In a discussion led by mobile financial services expert Heidi Berg and South Pole Group co-founder Ingo Puhl, participants focused very much on potential of blockchain – both positive and negative – as a tool for addressing development challenges in Asia.
Four areas of potential on which the discussion touched included:
1. Eliminating the middleman
One of blockchain’s most appealing features is its ability to cut out the many levels in markets, each of which consume resources. In the past, the need to feed those different levels meant the small transactions that dominate in developing countries were unprofitable.
But because it is a distributed validator of transactions that is owned by no single entity, blockchain can reduce the costs of transactions to near zero, making microtransactions possible. ‘Why would you need to go into a bank branch?’ asked one participant. The blockchain makes physical financial infrastructure redundant, and brings in many who currently lack access to financial services.
2. Tracking resources and reducing corruption risk.
The blockchain can also be applied to information – tracking development resources through each step of their use. This could reduce the need for the many intermediaries in the development field whose work is now largely concerned with tracking the use of development funding and reporting to donors.
By removing ownership of the ledger, blockchain can also dramatically reduce corruption risk. It addresses the ‘single-database problem’ because it is nearly impossible to fake or alter transactions that have already occurred.
3. Currencies denominated in social good.
Blockchain can incentivize directing resources to public goods. Some examples shared during the discussion included include SolarCoin, which issues tokens to people who can prove they have created solar energy.
A major power utility from Saudi Arabia recently bought into the currency. Another is WomenCoin, which is meant to tokenize the improvement of women’s lives. It is backed by the Bank of England and has the potential to extend creditworthiness to others family members, like children.
4. Creating a ‘self-sovereign identity’.
When combined with biometrics, blockchain can be used by individuals to manage their identity, independently of any government agency or control. In an era of increased migration, this allows an individual to take their identity with them wherever they go.
Some of the applications in the region discussed during the Salon included applying blockchain to rice marketing, allowing farmers to avoid taking on traditional debt burdens from seed suppliers and brokers, and using blockchain to certify identities, preventing trafficking and forced labor in the fishing industry.
Blockchain Usage is Nascent
There was consensus among participants that right now, blockchain doesn’t quite live up to its potential. Especially in a region with strong central governments, ways must be worked out to bring governments on board with ceding control in certain areas. One of blockchain’s biggest advantages is that it takes out the middleman, but in many cases, the government is the middleman.
Blockchain is a ‘power-free’ technology, as there is no central authority. The guarantee of data integrity is distributed among all participants in the chain. Governments are generally reluctant to give up that power or authorize a system outside their control to take over government functions.
Some countries, like India, require data collected from citizens to remain in the country, something difficult to reconcile with blockchain technology.
The technology and knowledge requirements for using blockchain on the ground are often beyond the capacity of people in communities where there is limited electricity, connectivity, and education.

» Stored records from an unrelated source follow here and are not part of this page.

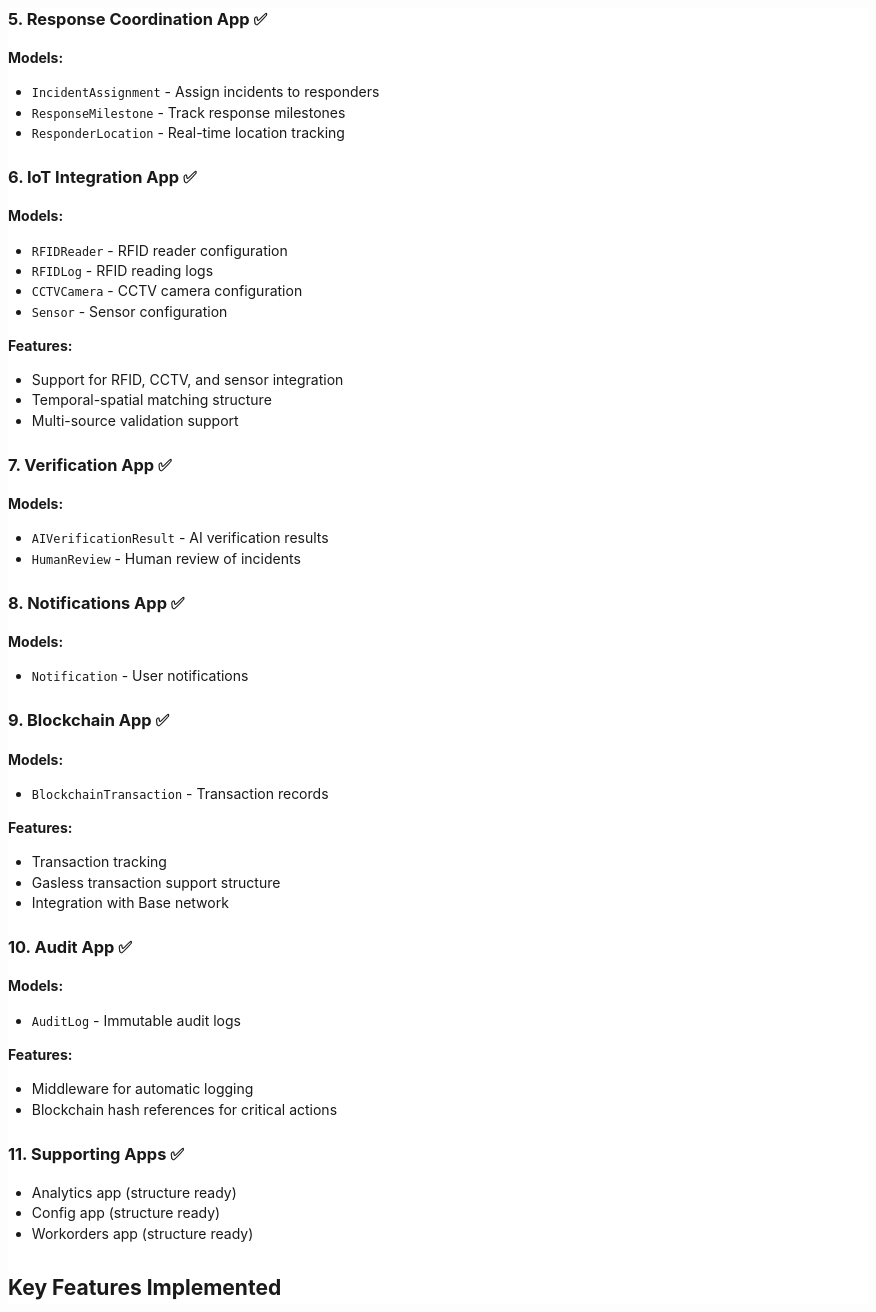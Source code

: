 ### 5. Response Coordination App ✅
**Models:**
- `IncidentAssignment` - Assign incidents to responders
- `ResponseMilestone` - Track response milestones
- `ResponderLocation` - Real-time location tracking

### 6. IoT Integration App ✅
**Models:**
- `RFIDReader` - RFID reader configuration
- `RFIDLog` - RFID reading logs
- `CCTVCamera` - CCTV camera configuration
- `Sensor` - Sensor configuration

**Features:**
- Support for RFID, CCTV, and sensor integration
- Temporal-spatial matching structure
- Multi-source validation support

### 7. Verification App ✅
**Models:**
- `AIVerificationResult` - AI verification results
- `HumanReview` - Human review of incidents

### 8. Notifications App ✅
**Models:**
- `Notification` - User notifications

### 9. Blockchain App ✅
**Models:**
- `BlockchainTransaction` - Transaction records

**Features:**
- Transaction tracking
- Gasless transaction support structure
- Integration with Base network

### 10. Audit App ✅
**Models:**
- `AuditLog` - Immutable audit logs

**Features:**
- Middleware for automatic logging
- Blockchain hash references for critical actions

### 11. Supporting Apps ✅
- Analytics app (structure ready)
- Config app (structure ready)
- Workorders app (structure ready)

## Key Features Implemented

Is it possible to obtain ‘informed consent’ under these conditions?
In these cases, there is a need for someone knowledgeable to help you maintain your identity until you can manage your own. But does employing such a ‘data guardian’ only open up another area of rent-seeking?
The blockchain community is made up now of a lot of brilliant minds, but programmers are often far from real-life problems. There is a need to build bridges between the geek community and those working in the field who understand problems and contexts.
As one participant noted, this is just the beginning: “Over the next couple years, there will be a lot of good and a lot of crap.”